3

Powrócił do biurka, wyjął dwie filiżanki z szuflady, nalał w nie kawy i zgasił maszynkę.

— Niektórzy twierdzą, że organizmy posiadające milczącą parę genów są zwiastunami jakiegoś powszechnego dźwignięcia się krzywej ewolucyjnej, że milczące geny są czymś w rodzaju kodu, posłannictwa, które my, niższe organizmy, nosimy w sobie na użytek wyższych mających po nas nadejść. Być może kod ten odkryliśmy zbyt wcześnie — powiedział Powers.

— Co pan przez to rozumie?

— Albowiem wnioskując ze śmierci Whitby’ego doświadczenia dokonane tu w laboratorium nie skończyły się fortunnie.

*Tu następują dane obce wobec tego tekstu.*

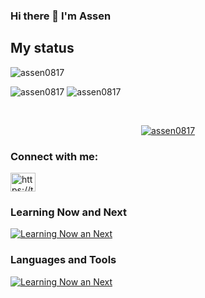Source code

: <!--
**assen0817/assen0817** is a ✨ _special_ ✨ repository because its `README.md` (this file) appears on your GitHub profile.

Here are some ideas to get you started:

- 🔭 I’m currently working on ...
- 🌱 I’m currently learning ...
- 👯 I’m looking to collaborate on ...
- 🤔 I’m looking for help with ...
- 💬 Ask me about ...
- 📫 How to reach me: ...
- 😄 Pronouns: ...
- ⚡ Fun fact: ...
-->

### Hi there 👋 I'm Assen

## My status

<p align="left"> <img src="https://komarev.com/ghpvc/?username=assen0817&label=Profile%20views&color=0e75b6&style=flat" alt="assen0817" /> </p>

<p align="left"><img src="https://github-readme-stats.vercel.app/api?username=assen0817&theme=dark&show_icons=true&count_private=true" alt="assen0817" />
<img src="https://github-readme-stats.vercel.app/api/top-langs?username=assen0817&theme=dark&show_icons=true&locale=en&layout=compact&count_private=true" alt="assen0817" /></p>

&nbsp;&nbsp;

<p align="center"> <a href="https://github.com/ryo-ma/github-profile-trophy"><img src="https://github-profile-trophy.vercel.app/?username=assen0817&row=2&column=3&theme=onedark" alt="assen0817" /></a> </p>


<h3 align="left">Connect with me:</h3>
<p align="left">
<a href="https://twitter.com/assent08" target="blank"><img align="center" src="https://raw.githubusercontent.com/rahuldkjain/github-profile-readme-generator/master/src/images/icons/Social/twitter.svg" alt="https://twitter.com/assent08" height="30" width="40" /></a>
</p>

 
### Learning Now and Next

[![Learning Now an Next](https://skillicons.dev/icons?i=tauri,react,ts,blender,unity,unreal)](https://skillicons.dev)

### Languages and Tools
[![Learning Now an Next](https://skillicons.dev/icons?i=py,django,flask,pytorch,html,css,js,aws,mysql,linux,firebase,docker)](https://skillicons.dev)

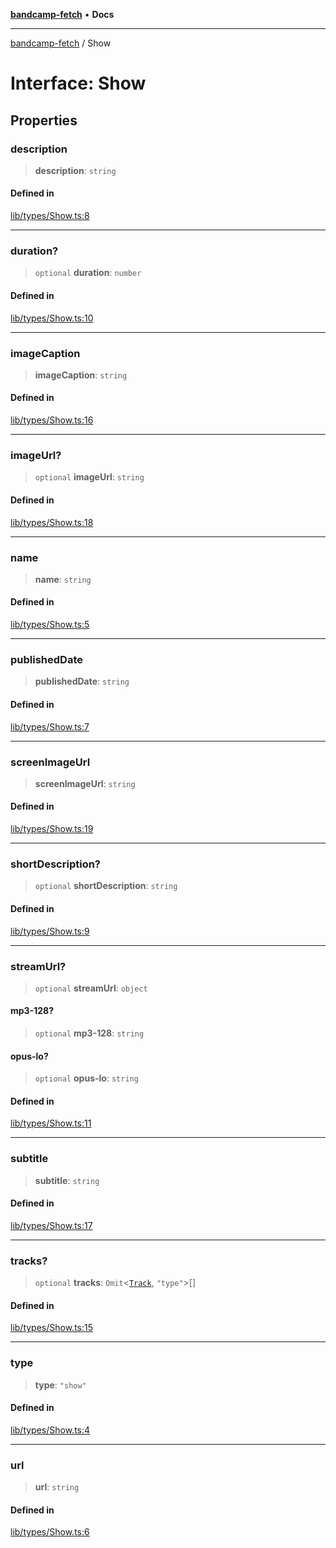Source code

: [**bandcamp-fetch**](../README.md) • **Docs**

***

[bandcamp-fetch](../README.md) / Show

# Interface: Show

## Properties

### description

> **description**: `string`

#### Defined in

[lib/types/Show.ts:8](https://github.com/patrickkfkan/bandcamp-fetch/blob/e4cb82348d4aab387354625a2433077d57362f73/src/lib/types/Show.ts#L8)

***

### duration?

> `optional` **duration**: `number`

#### Defined in

[lib/types/Show.ts:10](https://github.com/patrickkfkan/bandcamp-fetch/blob/e4cb82348d4aab387354625a2433077d57362f73/src/lib/types/Show.ts#L10)

***

### imageCaption

> **imageCaption**: `string`

#### Defined in

[lib/types/Show.ts:16](https://github.com/patrickkfkan/bandcamp-fetch/blob/e4cb82348d4aab387354625a2433077d57362f73/src/lib/types/Show.ts#L16)

***

### imageUrl?

> `optional` **imageUrl**: `string`

#### Defined in

[lib/types/Show.ts:18](https://github.com/patrickkfkan/bandcamp-fetch/blob/e4cb82348d4aab387354625a2433077d57362f73/src/lib/types/Show.ts#L18)

***

### name

> **name**: `string`

#### Defined in

[lib/types/Show.ts:5](https://github.com/patrickkfkan/bandcamp-fetch/blob/e4cb82348d4aab387354625a2433077d57362f73/src/lib/types/Show.ts#L5)

***

### publishedDate

> **publishedDate**: `string`

#### Defined in

[lib/types/Show.ts:7](https://github.com/patrickkfkan/bandcamp-fetch/blob/e4cb82348d4aab387354625a2433077d57362f73/src/lib/types/Show.ts#L7)

***

### screenImageUrl

> **screenImageUrl**: `string`

#### Defined in

[lib/types/Show.ts:19](https://github.com/patrickkfkan/bandcamp-fetch/blob/e4cb82348d4aab387354625a2433077d57362f73/src/lib/types/Show.ts#L19)

***

### shortDescription?

> `optional` **shortDescription**: `string`

#### Defined in

[lib/types/Show.ts:9](https://github.com/patrickkfkan/bandcamp-fetch/blob/e4cb82348d4aab387354625a2433077d57362f73/src/lib/types/Show.ts#L9)

***

### streamUrl?

> `optional` **streamUrl**: `object`

#### mp3-128?

> `optional` **mp3-128**: `string`

#### opus-lo?

> `optional` **opus-lo**: `string`

#### Defined in

[lib/types/Show.ts:11](https://github.com/patrickkfkan/bandcamp-fetch/blob/e4cb82348d4aab387354625a2433077d57362f73/src/lib/types/Show.ts#L11)

***

### subtitle

> **subtitle**: `string`

#### Defined in

[lib/types/Show.ts:17](https://github.com/patrickkfkan/bandcamp-fetch/blob/e4cb82348d4aab387354625a2433077d57362f73/src/lib/types/Show.ts#L17)

***

### tracks?

> `optional` **tracks**: `Omit`\<[`Track`](Track.md), `"type"`\>[]

#### Defined in

[lib/types/Show.ts:15](https://github.com/patrickkfkan/bandcamp-fetch/blob/e4cb82348d4aab387354625a2433077d57362f73/src/lib/types/Show.ts#L15)

***

### type

> **type**: `"show"`

#### Defined in

[lib/types/Show.ts:4](https://github.com/patrickkfkan/bandcamp-fetch/blob/e4cb82348d4aab387354625a2433077d57362f73/src/lib/types/Show.ts#L4)

***

### url

> **url**: `string`

#### Defined in

[lib/types/Show.ts:6](https://github.com/patrickkfkan/bandcamp-fetch/blob/e4cb82348d4aab387354625a2433077d57362f73/src/lib/types/Show.ts#L6)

Każdy, dosłownie każdy z naświetlonych przez niego organizmów wszedł w fazę zupełnie nieskoordynowanego rozwoju, tworząc wysoce wyspecjalizowane narządy zmysłowe, których sensu nie możemy nawet odgadnąć. Następstwa tego rozwoju są katastrofalne — anemon dosłownie rozpryśnie się w kawałki, drosophilie pożrą się nawzajem, i tak dalej. Czy przyszłość zawarta w tych roślinach i zwierzętach kiedyś się spełni, a może jest to z naszej strony jedynie ekstrapolacja — któż może przewidzieć? Niekiedy wydaje mi się, że te nowo utworzone narządy zmysłowe są jedynie parodią planowanej realizacji. Okazy, które pani tu widzi, są dopiero we wczesnej fazie drugiego cyklu rozwojowego. W miarę upływu czasu wygląd ich będzie coraz bardziej dziwaczny i niewyobrażalny.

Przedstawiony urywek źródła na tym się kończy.